Insgesmt 8 Theaterstücke von Florian Russi mit unterschiedlichen Schwierigkeitsgraden für Kinder- und Jugendgruppen warten darauf, von kleinen Künstlern belebt zu werden.

Lilly von Schnitzler

Lilly von Schnitzler

Ralph Zade

Frankfurt, Westendstraße 41. Eine Villa in einer der besten Wohngegenden der Stadt. Das Innere des klassizistischen Baus aus den 70er Jahren des 19. Jahrhunderts ist von einem der profiliertesten Architekten der Moderne umgestaltet worden, von Martin Elsaesser nämlich. Umgebaut wurden Treppenhaus, Speise-, Schlaf und Badezimmer, im Sinne einer Kombination von Elementen der Moderne mit Traditionselementen, wie man es bei Elsaesser, der in Bezug auf die stilreine Umsetzung von Elementen der Moderne weniger puristisch ist als der in dieser Zeit als Stadtbaurat wirkende Ernst May, öfter findet. Soweit das Interieur von sachlicher Strenge geprägt ist, bietet das eine Möglichkeit zur Präsentation von Kunstwerken. Denn die Hausherrin, die die 1926/27 umgestaltete Villa gemeinsam mit ihrem Mann bewohnt, hat eine große Affinität zur Kunst, was sich nicht nur in Bilderbesitz ausdrückt, sondern auch darin, dass der von ihr geprägte Salon – sie ist die vielleicht bedeutendste Salonnière im Frankfurt jener Zeit – nicht zuletzt von Künstlern frequentiert wird.

Eine besonders enge Beziehung verbindet sie mit Max Beckmann, von dem sie bis zu ihrem Lebensende 21 Werke erwirbt und mit dem sie trotz widriger Zeitläufte Kontakt hält, auch als er ins Exil geht. Sein wohl bekanntestes Porträt von ihr – er hat mehrere geschaffen –, entstanden 1937 in Amsterdam, zeigt sie in einem schwarzen Kleid mit weißer Bordüre, das Haar in einem der Mode der Zeit entsprechenden Kurzhaarschnitt, geschminkt und mit lackierten Fingernägeln, vor Blumen und einer hellgrünen Tapete, an der linken Seite vor einem blauen Vorhang. Eine selbstbewusste und stilbewusste Frau.

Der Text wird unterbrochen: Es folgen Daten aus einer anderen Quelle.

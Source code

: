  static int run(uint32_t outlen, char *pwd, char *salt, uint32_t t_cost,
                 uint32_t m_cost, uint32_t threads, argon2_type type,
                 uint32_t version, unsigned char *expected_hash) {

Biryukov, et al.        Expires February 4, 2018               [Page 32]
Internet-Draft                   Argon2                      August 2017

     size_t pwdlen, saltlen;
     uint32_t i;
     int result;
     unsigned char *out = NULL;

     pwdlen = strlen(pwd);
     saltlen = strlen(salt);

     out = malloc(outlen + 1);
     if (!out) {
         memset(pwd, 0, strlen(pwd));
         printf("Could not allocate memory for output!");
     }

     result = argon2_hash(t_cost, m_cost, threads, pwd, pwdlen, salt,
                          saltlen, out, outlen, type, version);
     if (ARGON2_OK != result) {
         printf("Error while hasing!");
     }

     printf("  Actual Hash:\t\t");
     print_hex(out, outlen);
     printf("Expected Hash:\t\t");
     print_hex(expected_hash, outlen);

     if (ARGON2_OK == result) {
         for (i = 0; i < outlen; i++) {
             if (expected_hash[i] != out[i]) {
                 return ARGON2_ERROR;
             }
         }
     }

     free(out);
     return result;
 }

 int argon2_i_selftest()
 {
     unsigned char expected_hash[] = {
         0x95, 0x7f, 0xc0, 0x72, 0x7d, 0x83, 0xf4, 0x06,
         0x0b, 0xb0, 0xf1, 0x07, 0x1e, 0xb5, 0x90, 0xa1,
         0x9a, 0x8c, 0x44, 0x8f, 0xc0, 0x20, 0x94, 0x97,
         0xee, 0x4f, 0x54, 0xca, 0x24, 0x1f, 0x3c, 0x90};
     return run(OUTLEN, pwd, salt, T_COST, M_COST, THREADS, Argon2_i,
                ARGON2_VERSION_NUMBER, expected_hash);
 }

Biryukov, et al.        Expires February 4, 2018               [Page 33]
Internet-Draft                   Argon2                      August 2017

Das Selbstbewusstsein wird ihr in die Wiege gelegt worden sein, denn sie stammt aus sehr wohlhabenden Verhältnissen. Lilly von Schnitzler wird am 25.6.1889 als Lilly von Mallinckrodt geboren, ihr Vater ist der Industrielle Wilhelm Arnold von Mallinckrodt (1864–1930). Auch ihr Mann, Georg von Schnitzler (1884-1962), den sie 1910 in Antwerpen heiratet, ist begütert – er macht später bei den Farbwerken Höchst Karriere. Seit 1919 ist das Ehepaar dadurch dauerhaft in Frankfurt ansässig. 1926 wird Georg von Schnitzler ordentliches Vorstandsmitglied der I. G. Farben und bleibt es bis 1945. Möglich ist das nur, indem er Kompromisse mit den Nazis macht. Nicht nur das – er macht sich teilweise auch schuldig und wird 1948 wegen „Raub und Plünderung“ zu fünf Jahren Haft verurteilt, dann aber bereits 1949 entlassen.

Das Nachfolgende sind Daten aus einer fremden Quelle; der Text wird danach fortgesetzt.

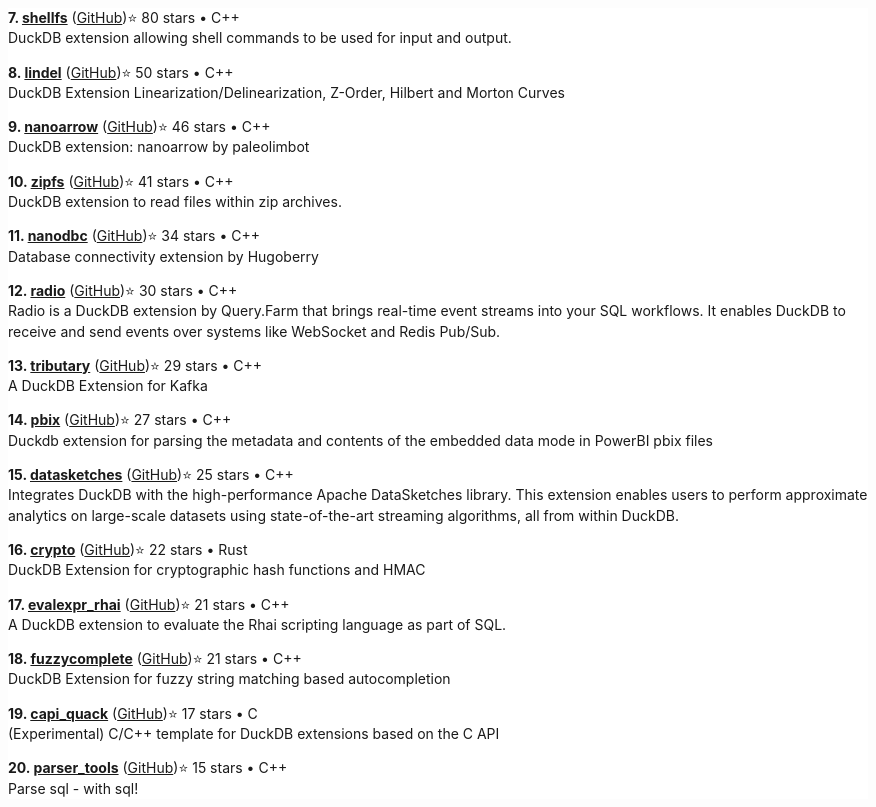 **7. [shellfs](https://duckdb.org/docs/extensions/community_extensions.html#shellfs)** ([GitHub](https://github.com/Query-farm/shellfs))⭐ 80 stars • C++  
DuckDB extension allowing shell commands to be used for input and output.

**8. [lindel](https://duckdb.org/docs/extensions/community_extensions.html#lindel)** ([GitHub](https://github.com/Query-farm/lindel))⭐ 50 stars • C++  
DuckDB Extension Linearization/Delinearization, Z-Order, Hilbert and Morton Curves

**9. [nanoarrow](https://duckdb.org/docs/extensions/community_extensions.html#nanoarrow)** ([GitHub](https://github.com/paleolimbot/duckdb-nanoarrow))⭐ 46 stars • C++  
DuckDB extension: nanoarrow by paleolimbot

**10. [zipfs](https://duckdb.org/docs/extensions/community_extensions.html#zipfs)** ([GitHub](https://github.com/isaacbrodsky/duckdb-zipfs))⭐ 41 stars • C++  
DuckDB extension to read files within zip archives.

**11. [nanodbc](https://duckdb.org/docs/extensions/community_extensions.html#nanodbc)** ([GitHub](https://github.com/Hugoberry/duckdb-nanodbc-extension))⭐ 34 stars • C++  
Database connectivity extension by Hugoberry

**12. [radio](https://duckdb.org/docs/extensions/community_extensions.html#radio)** ([GitHub](https://github.com/Query-farm/radio))⭐ 30 stars • C++  
Radio is a DuckDB extension by Query.Farm that brings real-time event streams into your SQL workflows. It enables DuckDB to receive and send events over systems like WebSocket and Redis Pub/Sub.

**13. [tributary](https://duckdb.org/docs/extensions/community_extensions.html#tributary)** ([GitHub](https://github.com/Query-farm/tributary))⭐ 29 stars • C++  
A DuckDB Extension for Kafka

**14. [pbix](https://duckdb.org/docs/extensions/community_extensions.html#pbix)** ([GitHub](https://github.com/Hugoberry/duckdb-pbix-extension))⭐ 27 stars • C++  
Duckdb extension for parsing the metadata and contents of the embedded data mode in PowerBI pbix files

**15. [datasketches](https://duckdb.org/docs/extensions/community_extensions.html#datasketches)** ([GitHub](https://github.com/Query-farm/datasketches))⭐ 25 stars • C++  
Integrates DuckDB with the high-performance Apache DataSketches library. This extension enables users to perform approximate analytics on large-scale datasets using state-of-the-art streaming algorithms, all from within DuckDB.

**16. [crypto](https://duckdb.org/docs/extensions/community_extensions.html#crypto)** ([GitHub](https://github.com/Query-farm/crypto))⭐ 22 stars • Rust  
DuckDB Extension for cryptographic hash functions and HMAC

**17. [evalexpr_rhai](https://duckdb.org/docs/extensions/community_extensions.html#evalexpr_rhai)** ([GitHub](https://github.com/Query-farm/evalexpr_rhai))⭐ 21 stars • C++  
A DuckDB extension to evaluate the Rhai scripting language as part of SQL.

**18. [fuzzycomplete](https://duckdb.org/docs/extensions/community_extensions.html#fuzzycomplete)** ([GitHub](https://github.com/Query-farm/fuzzycomplete))⭐ 21 stars • C++  
DuckDB Extension for fuzzy string matching based autocompletion

**19. [capi_quack](https://duckdb.org/docs/extensions/community_extensions.html#capi_quack)** ([GitHub](https://github.com/duckdb/extension-template-c))⭐ 17 stars • C  
(Experimental) C/C++ template for DuckDB extensions based on the C API

**20. [parser_tools](https://duckdb.org/docs/extensions/community_extensions.html#parser_tools)** ([GitHub](https://github.com/zfarrell/duckdb_extension_parser_tools))⭐ 15 stars • C++  
Parse sql - with sql!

Die Protagonisten des Frankfurter Kulturlebens, die sich vor der Nazizeit im Salon Lillys von Schnitzler treffen, sind Vertreter eines eher konservativ geprägten Kulturverständnisses – darunter u.a. der Hochstiftsdirektor Ernst Beutler, der Schriftsteller Rudolf G. Binding, der Ethnologe Leo Frobenius, der Schauspieler Heinrich George, der Philosoph Hermann Graf Keyserling und der Städel-Direktor Georg Swarzenski. Viele von ihnen werden sich später mehr oder weniger mit den Nazis arrangieren, einzelne, wie Swarzenski und auch der Lilly von Schnitzler enger als alle anderen verbundene Max Beckmann, dagegen ins Exil gehen. Auch zu Vertretern der liberalen Frankfurter Zeitung wie Benno Reifenberg und Friedrich Sieburg pflegt Lilly von Schnitzler Kontakte.

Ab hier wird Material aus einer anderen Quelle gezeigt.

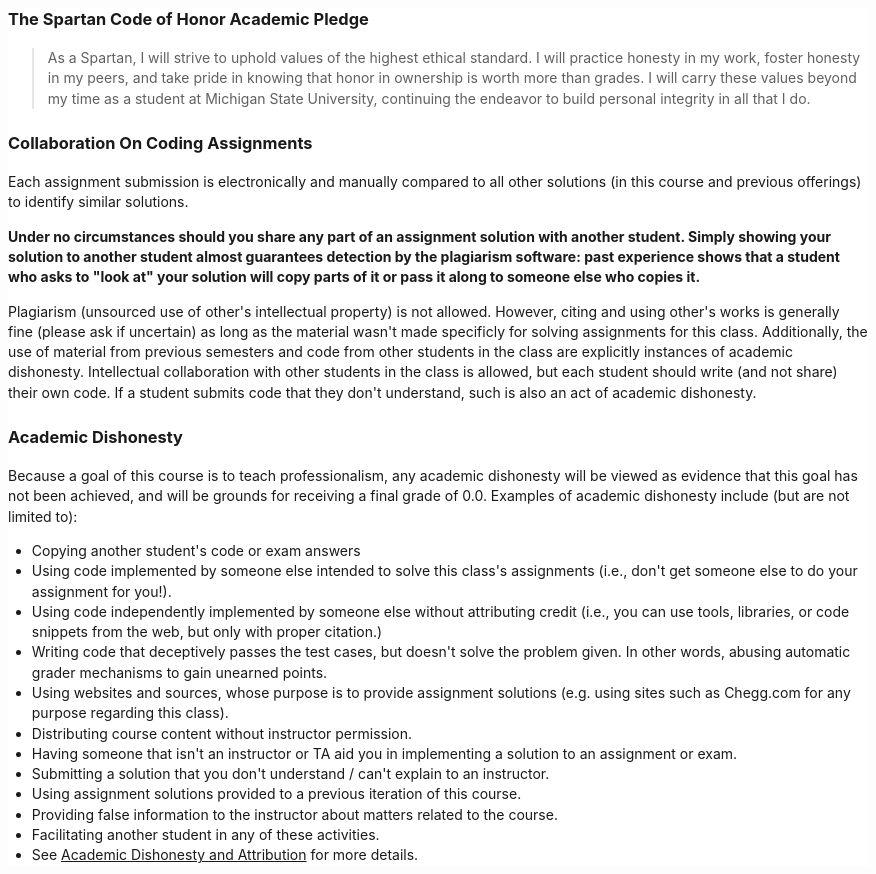 ### The Spartan Code of Honor Academic Pledge

> As a Spartan, I will strive to uphold values of the highest ethical standard. 
I will practice honesty in my work, foster honesty in my peers, and take pride 
in knowing that honor in ownership is worth more than grades. I will carry these
values beyond my time as a student at Michigan State University, continuing the 
endeavor to build personal integrity in all that I do.

### Collaboration On Coding Assignments

Each assignment submission is electronically and manually compared to all other 
solutions (in this course and previous offerings) to identify similar solutions.

**Under no circumstances should you share any part of an assignment solution with 
another student. Simply showing your solution to another student almost guarantees 
detection by the plagiarism software: past experience shows that a student who asks 
to "look at" your solution will copy parts of it or pass it along to someone 
else who copies it.**

Plagiarism (unsourced use of other's intellectual property) is not allowed. 
However, citing and using other's works is generally fine (please ask if uncertain) as 
long as the material wasn't made specificly for solving assignments for this class. 
Additionally, the use of material from previous semesters and code from other students 
in the class are explicitly instances of academic dishonesty. Intellectual collaboration 
with other students in the class is allowed, but each student should write (and not share) 
their own code. If a student submits code that they don't understand, 
such is also an act of academic dishonesty.

### Academic Dishonesty

Because a goal of this course is to teach professionalism, any academic dishonesty 
will be viewed as evidence that this goal has not been achieved, and will be grounds 
for receiving a final grade of 0.0. Examples of academic dishonesty include (but are not limited to):

* Copying another student's code or exam answers
* Using code implemented by someone else intended to solve this class's assignments (i.e., don't get someone else to do your assignment for you!).
* Using code independently implemented by someone else without attributing credit (i.e., you can use tools, libraries, or code snippets from the web, but only with proper citation.)
* Writing code that deceptively passes the test cases, but doesn't solve the problem given. In other words, abusing automatic grader mechanisms to gain unearned points.
* Using websites and sources, whose purpose is to provide assignment solutions (e.g. using sites such as Chegg.com for any purpose regarding this class).
* Distributing course content without instructor permission.
* Having someone that isn't an instructor or TA aid you in implementing a solution to an assignment or exam.
* Submitting a solution that you don't understand / can't explain to an instructor.
* Using assignment solutions provided to a previous iteration of this course.
* Providing false information to the instructor about matters related to the course.
* Facilitating another student in any of these activities.
* See [Academic Dishonesty and Attribution](./dishonesty_cases.md) for more details.
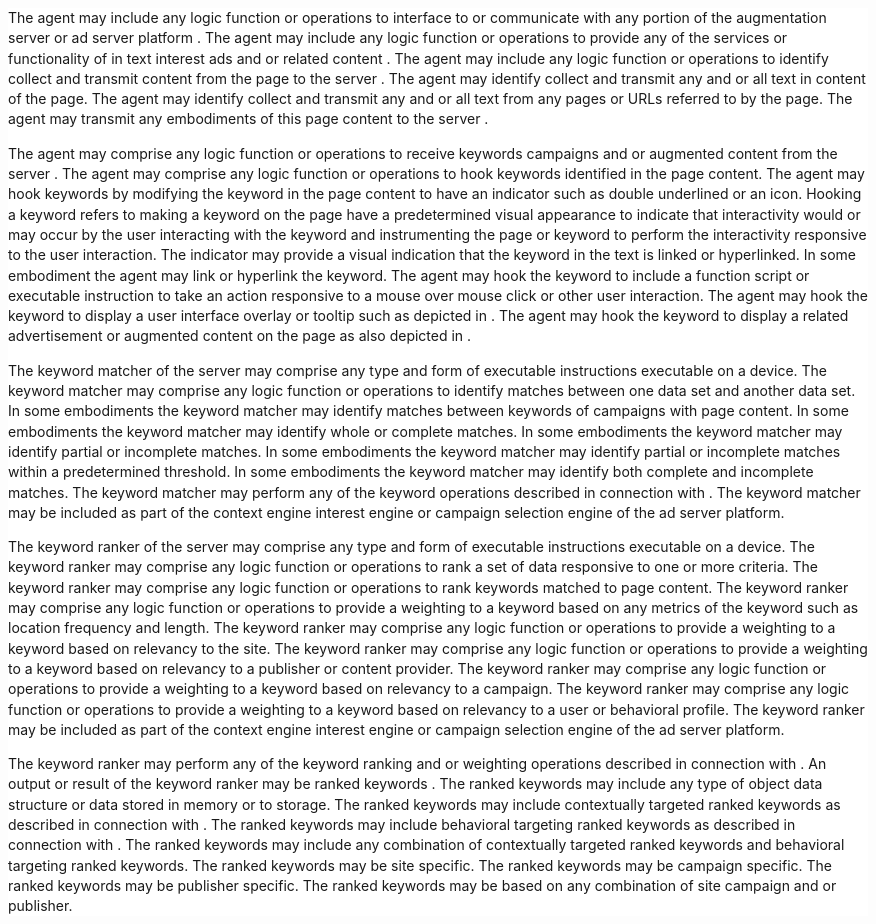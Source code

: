 The agent may include any logic function or operations to interface to or communicate with any portion of the augmentation server or ad server platform . The agent may include any logic function or operations to provide any of the services or functionality of in text interest ads and or related content . The agent may include any logic function or operations to identify collect and transmit content from the page to the server . The agent may identify collect and transmit any and or all text in content of the page. The agent may identify collect and transmit any and or all text from any pages or URLs referred to by the page. The agent may transmit any embodiments of this page content to the server .

The agent may comprise any logic function or operations to receive keywords campaigns and or augmented content from the server . The agent may comprise any logic function or operations to hook keywords identified in the page content. The agent may hook keywords by modifying the keyword in the page content to have an indicator such as double underlined or an icon. Hooking a keyword refers to making a keyword on the page have a predetermined visual appearance to indicate that interactivity would or may occur by the user interacting with the keyword and instrumenting the page or keyword to perform the interactivity responsive to the user interaction. The indicator may provide a visual indication that the keyword in the text is linked or hyperlinked. In some embodiment the agent may link or hyperlink the keyword. The agent may hook the keyword to include a function script or executable instruction to take an action responsive to a mouse over mouse click or other user interaction. The agent may hook the keyword to display a user interface overlay or tooltip such as depicted in . The agent may hook the keyword to display a related advertisement or augmented content on the page as also depicted in .

The keyword matcher of the server may comprise any type and form of executable instructions executable on a device. The keyword matcher may comprise any logic function or operations to identify matches between one data set and another data set. In some embodiments the keyword matcher may identify matches between keywords of campaigns with page content. In some embodiments the keyword matcher may identify whole or complete matches. In some embodiments the keyword matcher may identify partial or incomplete matches. In some embodiments the keyword matcher may identify partial or incomplete matches within a predetermined threshold. In some embodiments the keyword matcher may identify both complete and incomplete matches. The keyword matcher may perform any of the keyword operations described in connection with . The keyword matcher may be included as part of the context engine interest engine or campaign selection engine of the ad server platform.

The keyword ranker of the server may comprise any type and form of executable instructions executable on a device. The keyword ranker may comprise any logic function or operations to rank a set of data responsive to one or more criteria. The keyword ranker may comprise any logic function or operations to rank keywords matched to page content. The keyword ranker may comprise any logic function or operations to provide a weighting to a keyword based on any metrics of the keyword such as location frequency and length. The keyword ranker may comprise any logic function or operations to provide a weighting to a keyword based on relevancy to the site. The keyword ranker may comprise any logic function or operations to provide a weighting to a keyword based on relevancy to a publisher or content provider. The keyword ranker may comprise any logic function or operations to provide a weighting to a keyword based on relevancy to a campaign. The keyword ranker may comprise any logic function or operations to provide a weighting to a keyword based on relevancy to a user or behavioral profile. The keyword ranker may be included as part of the context engine interest engine or campaign selection engine of the ad server platform.

The keyword ranker may perform any of the keyword ranking and or weighting operations described in connection with . An output or result of the keyword ranker may be ranked keywords . The ranked keywords may include any type of object data structure or data stored in memory or to storage. The ranked keywords may include contextually targeted ranked keywords as described in connection with . The ranked keywords may include behavioral targeting ranked keywords as described in connection with . The ranked keywords may include any combination of contextually targeted ranked keywords and behavioral targeting ranked keywords. The ranked keywords may be site specific. The ranked keywords may be campaign specific. The ranked keywords may be publisher specific. The ranked keywords may be based on any combination of site campaign and or publisher.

Die Kunst, die Lilly von Schnitzler sammelt, beschränkt sich nicht auf die Werke von Max Beckmann. Auch Bilder anderer Künstler erwirbt sie. Außerdem betätigt sie sich als Mäzenin und unterstützt Künstler, die finanzieller Hilfe bedürfen. Sie nimmt überdies zahlreiche Ehrenämter wahr und engagiert sich u. a. im Vorstand des Patronatsvereins der Städtischen Bühnen und im Vorstand der Frobenius-Gesellschaft sowie in der Heussenstamm’schen Stiftung, deren Zweck in der Unterstützung von bedürftigen Frankfurter Bürgern und in der Förderung von Künstlern und geistigen Arbeitern besteht.

Während der Nazizeit verschiebt sich der Gästekreis in der Villa. Zunehmend werden Wirtschaftsführer und Politiker des Nazi-Regimes eingeladen. Lilly von Schnitzler bemüht sich, zwischen Kulturkreisen und Nazi-Politikern wie dem Frankfurter Oberbürgermeister Friedrich Krebs zu vermitteln. Dazu richtet sie in ihrem Haus eine sogenannte Tafelrunde ein. Gleichzeitig hält sie Kontakt zu Regimegegnern aus ihrem Freundeskreis, wie Max Beckmann, den sie zweimal in Amsterdam besucht und durch den Ankauf von Bildern unterstützt, ungeachtet dessen, dass diese von den Nazis als „entartet“ betrachtet werden.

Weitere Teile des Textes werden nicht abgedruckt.